Are you an early career researcher in the field of Digital Humanities or a student interested in DH approaches who would like to discuss DH with other early career researchers in the Belgian DH community? If so, you might be interested in joining the DH Virtual Discussion Group for ECRs!
Our sessions this fall will continue the “under-the-hood” format. In these sessions, a volunteer from our community provides a thirty-minute overview of a digital project which implements a given tool, approach, or platform. This is not meant to be a research presentation, or to present findings or results, but rather to give our community a behind-the-scenes look at how decisions were made and why specific tools were chosen or developed. The hope is also that this presenter will give attendees some ideas about how to get started implementing a specific tool or workflow, and that they can also answer questions about other related ongoing projects that are implementing similar functionalities. This “under-the-hood” session format will allow us to have focused discussions around a specific project where we can learn from each other in an informal way. In addition, by implementing this format we can maintain the low threshold for contributing and engaging in the conversations. It also allows us to learn about the diverse projects in the Benelux region related to digital humanities! (An added bonus!)
You can register for this discussion here: https://scholarlytales.hcommons.org/2022/10/04/digital-humanities-virtua...
On Monday 24 October from 15h – 16h30 CEST via MS Teams, Paavo Van der Eecken from the University of Antwerp will present on “Viewing Between the Lines: Annotating Sensitive Attributes in Illustrated Children’s Literature”.
Abstract: In recent years, awareness has been growing about the importance of diversity in children’s literature.
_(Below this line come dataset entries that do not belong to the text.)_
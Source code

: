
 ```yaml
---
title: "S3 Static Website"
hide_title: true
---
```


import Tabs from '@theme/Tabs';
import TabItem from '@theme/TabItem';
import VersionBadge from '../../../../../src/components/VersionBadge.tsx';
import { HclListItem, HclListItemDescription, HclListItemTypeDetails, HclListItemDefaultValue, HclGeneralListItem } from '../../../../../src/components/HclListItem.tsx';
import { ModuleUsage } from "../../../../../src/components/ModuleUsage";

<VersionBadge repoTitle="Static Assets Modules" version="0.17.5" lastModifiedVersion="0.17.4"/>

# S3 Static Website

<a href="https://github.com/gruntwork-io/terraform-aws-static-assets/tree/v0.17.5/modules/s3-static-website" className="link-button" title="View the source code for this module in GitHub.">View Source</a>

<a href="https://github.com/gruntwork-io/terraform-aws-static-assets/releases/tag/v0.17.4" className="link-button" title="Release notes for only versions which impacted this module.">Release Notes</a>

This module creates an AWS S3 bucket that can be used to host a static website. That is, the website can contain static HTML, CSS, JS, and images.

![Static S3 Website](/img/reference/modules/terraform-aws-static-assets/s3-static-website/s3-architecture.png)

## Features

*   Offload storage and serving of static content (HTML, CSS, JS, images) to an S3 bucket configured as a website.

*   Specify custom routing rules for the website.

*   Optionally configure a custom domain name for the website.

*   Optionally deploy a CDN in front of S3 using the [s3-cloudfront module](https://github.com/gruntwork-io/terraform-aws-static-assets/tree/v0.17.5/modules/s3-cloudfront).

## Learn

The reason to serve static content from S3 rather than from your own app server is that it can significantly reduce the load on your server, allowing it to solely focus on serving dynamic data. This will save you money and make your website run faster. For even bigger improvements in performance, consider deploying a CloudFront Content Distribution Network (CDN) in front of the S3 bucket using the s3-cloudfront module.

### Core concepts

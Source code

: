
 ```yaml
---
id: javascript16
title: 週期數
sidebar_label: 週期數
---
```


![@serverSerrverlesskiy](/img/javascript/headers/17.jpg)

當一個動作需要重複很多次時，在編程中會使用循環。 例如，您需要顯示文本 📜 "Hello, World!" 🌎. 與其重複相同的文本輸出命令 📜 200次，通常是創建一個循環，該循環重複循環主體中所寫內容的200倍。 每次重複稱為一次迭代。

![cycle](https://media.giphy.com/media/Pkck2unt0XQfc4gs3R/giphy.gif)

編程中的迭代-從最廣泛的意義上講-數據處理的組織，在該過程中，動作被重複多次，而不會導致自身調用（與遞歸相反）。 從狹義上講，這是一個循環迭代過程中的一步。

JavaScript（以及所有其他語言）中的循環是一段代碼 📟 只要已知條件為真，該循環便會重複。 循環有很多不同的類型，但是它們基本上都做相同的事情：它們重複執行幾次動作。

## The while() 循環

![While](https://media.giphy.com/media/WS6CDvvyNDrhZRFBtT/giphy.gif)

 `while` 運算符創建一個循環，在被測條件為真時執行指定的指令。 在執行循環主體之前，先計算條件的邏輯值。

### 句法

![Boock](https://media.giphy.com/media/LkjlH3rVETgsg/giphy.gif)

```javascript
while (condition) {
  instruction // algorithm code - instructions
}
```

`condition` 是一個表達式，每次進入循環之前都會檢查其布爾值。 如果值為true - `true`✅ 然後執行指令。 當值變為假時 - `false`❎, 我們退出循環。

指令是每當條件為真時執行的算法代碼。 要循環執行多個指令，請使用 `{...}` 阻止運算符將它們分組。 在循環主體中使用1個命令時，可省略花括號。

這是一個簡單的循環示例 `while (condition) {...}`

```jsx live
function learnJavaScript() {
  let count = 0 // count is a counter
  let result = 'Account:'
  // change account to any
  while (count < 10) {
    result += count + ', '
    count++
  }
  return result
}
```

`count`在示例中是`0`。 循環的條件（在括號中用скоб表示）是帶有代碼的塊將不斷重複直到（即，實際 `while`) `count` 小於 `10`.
Yet, when it comes to historical literature, the argument is often “that’s what the times were like”. The implicit assumption is that all children’s literature back then was similarly racist and/or sexist. Recent research, however, has revealed that the historical literary production for children was not as monolithic as that argument seems to suggest.
In the context of historical Dutch-language children’s literature, we still lack an overview of how representation plays out within the books, especially when it comes to the illustrations – a vital part of those stories. With this research project we aim to fill that gap, by analyzing patterns of representation along the lines of age, race, class, and gender. As a first step, we have annotated all human characters in the illustrations of one thousand children’s books published between 1800 and 1940 and assigned them attributes according to the four axes under study.
During the under-the-hood session we will discuss the decision-making processes underlying those annotations. We will pay particular attention to the data preprocessing, the tools that were selected, the use of external annotators and the specific categories and labels that were applied while annotating.